Fugas - viagens

Rabat, uma claríssima luz atlântica

Por Humberto Lopes (texto e fotos)

Património da Humanidade, a capital de Marrocos é uma cidade ecléctica, em que expressivas marcas coloniais e europeias se mesclam com a atmosfera árabe.

Tahar Ben Jelloun, o escritor marroquino mais conhecido na Europa — onde, aliás, reside há várias décadas —, assinou mais do que um artigo sobre as chamadas primaveras árabes. Habituámo-nos a ler nesses textos referências recorrentes à “excepção marroquina”, entendida como um conjunto de circunstâncias que o viajante atento será tentado a não limitar às dimensões política e económica.

O autor de L’enfant de sable e de La nuit sacrée, prémio Gongourt em 1987, assinalou de forma enfática o papel activo — e eficaz — do actual monarca, o rei Mohamed VI, na reacção aos movimentos de contestação que emergiram no país em Fevereiro de 2011, através da proposta de reformas que foram bem acolhidas pelos diferentes sectores da sociedade. Não serão aquelas as únicas circunstâncias a pesar na serenidade social que caracteriza, de uma forma geral, este Marrocos em permanente equilíbrio entre o que esteia as identidades tradicionais e a modernidade, e que acolhe, tão hospitaleiramente e como sempre, os viajantes.

Diz Tahar Ben Jelloun que as convulsões que condicionam ou martirizam uma parte do mundo árabe na actualidade foram sabiamente contornadas neste recanto do Magreb: “Penso que as mudanças propostas são históricas; concordo com a opinião dos observadores internacionais que se manifestaram na comunicação social.
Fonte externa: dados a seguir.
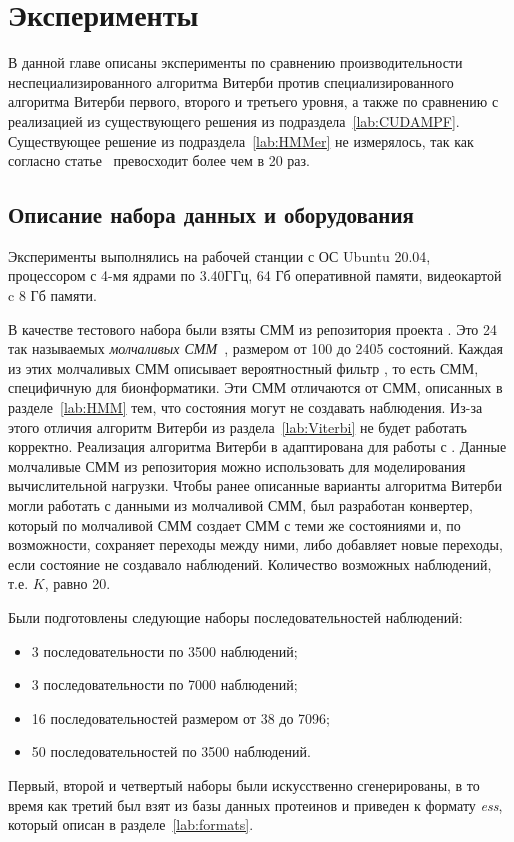 \section{Эксперименты}
В данной главе описаны эксперименты по сравнению 
производительности неспециализированного алгоритма Витерби 
против специализированного алгоритма Витерби первого, второго 
и третьего уровня, а также по сравнению с реализацией из существующего решения  из 
подраздела~\ref{lab:CUDAMPF}.
Существующее решение  из подраздела~\ref{lab:HMMer} не измерялось, так как согласно статье~\cite{cudampf}  превосходит  более чем в 20 раз.

\subsection{Описание набора данных и оборудования}
Эксперименты выполнялись на рабочей станции с ОС Ubuntu 
20.04, процессором  с 4-мя ядрами по 3.40ГГц, 64 Гб оперативной памяти, видеокартой 
 c 8 Гб памяти.

В качестве тестового набора были взяты СММ из репозитория  
проекта .
Это 24 так называемых \emph{молчаливых СММ}~\cite{silentHMM}, 
размером от 100 до 2405 состояний.
Каждая из этих молчаливых СММ описывает вероятностный фильтр , то есть СММ, специфичную для бионформатики.
Эти СММ отличаются от СММ, описанных в разделе~\ref{lab:HMM} 
тем, что состояния могут не создавать наблюдения.
Из-за этого отличия алгоритм Витерби из 
раздела~\ref{lab:Viterbi} не будет работать корректно.
Реализация алгоритма Витерби в  адаптирована для работы с .
Данные молчаливые СММ из репозитория  можно использовать 
для моделирования вычислительной нагрузки.
Чтобы ранее описанные варианты алгоритма Витерби могли 
работать с данными из молчаливой СММ, был разработан 
конвертер, который по молчаливой СММ создает СММ с теми же 
состояниями и, по возможности, сохраняет переходы между ними, 
либо добавляет новые переходы, если состояние не создавало 
наблюдений.
Количество возможных наблюдений, т.е. $K$, равно 20.

Были подготовлены следующие наборы последовательностей наблюдений:
\begin{itemize}
	\item 3 последовательности по 3500 наблюдений;
	\item 3 последовательности по 7000 наблюдений;
	\item 16 последовательностей размером от 38 до 7096;
	\item 50 последовательностей по 3500 наблюдений.
\end{itemize}
Первый, второй и четвертый наборы были искусственно сгенерированы, в то время 
как третий был взят из базы данных протеинов  и 
приведен к формату \emph{ess}, который описан в 
разделе~\ref{lab:formats}.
Marrocos avança permanecendo uma excepção no mundo árabe e muçulmano”. 

Sentado na esplanada do Café Hollywood, na Avenida Allal Ben Abdellah, em pleno coração do muito bem conservado quartier “colonial” de Rabat, dou uma vista de olhos à resenha dos principais temas abordados pelo Le Matin na última semana de Abril. Mesmo ao acaso, não é difícil destacar dois deles, em que sinais da modernidade do país e o desejo de marcar com veemência uma posição oficial em torno de questões candentes no mundo árabe são evidentes: o primeiro refere-se a um estudo que chama a atenção para a necessidade de se debater publicamente a discrepância de salários ferida pela desigualdade de género; o segundo tem a ver com a visita de Estado de Mohamed VI aos países do Golfo.

Sem surpresa, naturalmente, instalado na região natal de Ibn Batuta, país que absorveu a riquíssima herança cultural do Al-Andaluz, e que em momento algum negligencia velhas tradições hospitaleiras e cosmopolitas, leio uma das declarações mais eloquentes do monarca marroquino em Riad a propósito de certas representações contemporâneas do Islão: ““… o terrorismo afecta a reputação do Islão e dos muçulmanos. Esta situação exige abrir um debate franco e profundo entre os diferentes ritos para sanear as mistificações, para esclarecer a verdadeira imagem do Islão e reactivar os valores de tolerância que perfilhamos”.

Deixo o jornal sobre a mesa, caminho até ao Hotel Royal, poiso habitual em estâncias na capital marroquina, e preparo-me para uma imersão numa das mais eclécticas cidades do Magrebe, onde o espaço urbano concilia de forma harmónica as heranças arquitectónicas coloniais e a atmosfera efervescente das medinas árabes, com as suas infatigáveis azáfamas comerciais e formigueiros de gente.